Member of the Ghana Parliament for Twifo-Heman-Denkyira
- In office 1969–1972
- President: Edward Akufo-Addo

Personal details
- Born: 14 March 1930 (age 96)
- Education: Achimota School, University of Science and Technology
- Occupation: Pharmacist

= Victor Kofi Aidoo =

Ghanaian politician

Victor Kofi Aidoo is a Ghanaian politician and was a member of the first parliament of the second Republic of Ghana. He represented Twifo-Heman-Denkyira constituency under the membership of the progress party (PP)

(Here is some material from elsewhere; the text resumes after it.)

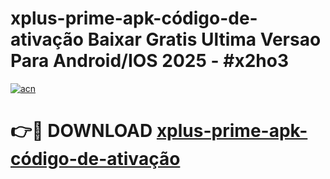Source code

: # xplus-prime-apk-código-de-ativação Baixar Gratis Ultima Versao Para Android/IOS 2025 - #x2ho3

[![acn](https://github.com/user-attachments/assets/0f9c940e-d8b0-45ae-aac7-cd30a18b3e1c)](https://app.mediaupload.pro/?title=xplus-prime-apk-código-de-ativação&ref=7F)

# 👉🔴 DOWNLOAD [xplus-prime-apk-código-de-ativação](https://app.mediaupload.pro/?title=xplus-prime-apk-código-de-ativação&ref=7F)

== Early life and education ==
Victor was born on 14 March 1930 in Dunkwa, Central Region, Ghana. He attended Achimota School, University of Science and Technology where he obtained his Bachelor of Science in pharmaceutical chemistry. He was the president of the Pharmaceutical Society of Ghana and later worked as a pharmacist before entering Parliament.

== Politics ==
He began his political career in 1969 when he became the parliamentary candidate for the Progress Party (PP) to represent his constituency in the Central Region of Ghana prior to the commencement of the 1969 Ghanaian parliamentary election.

He was sworn into the First Parliament of the Second Republic of Ghana on 1 October 1969, after being pronounced winner at the 1969 Ghanaian election held on 26 August 1969. and his tenure ended on 13 January 1972.

== Personal life ==
He is a Catholic. He is married with two daughters and one son.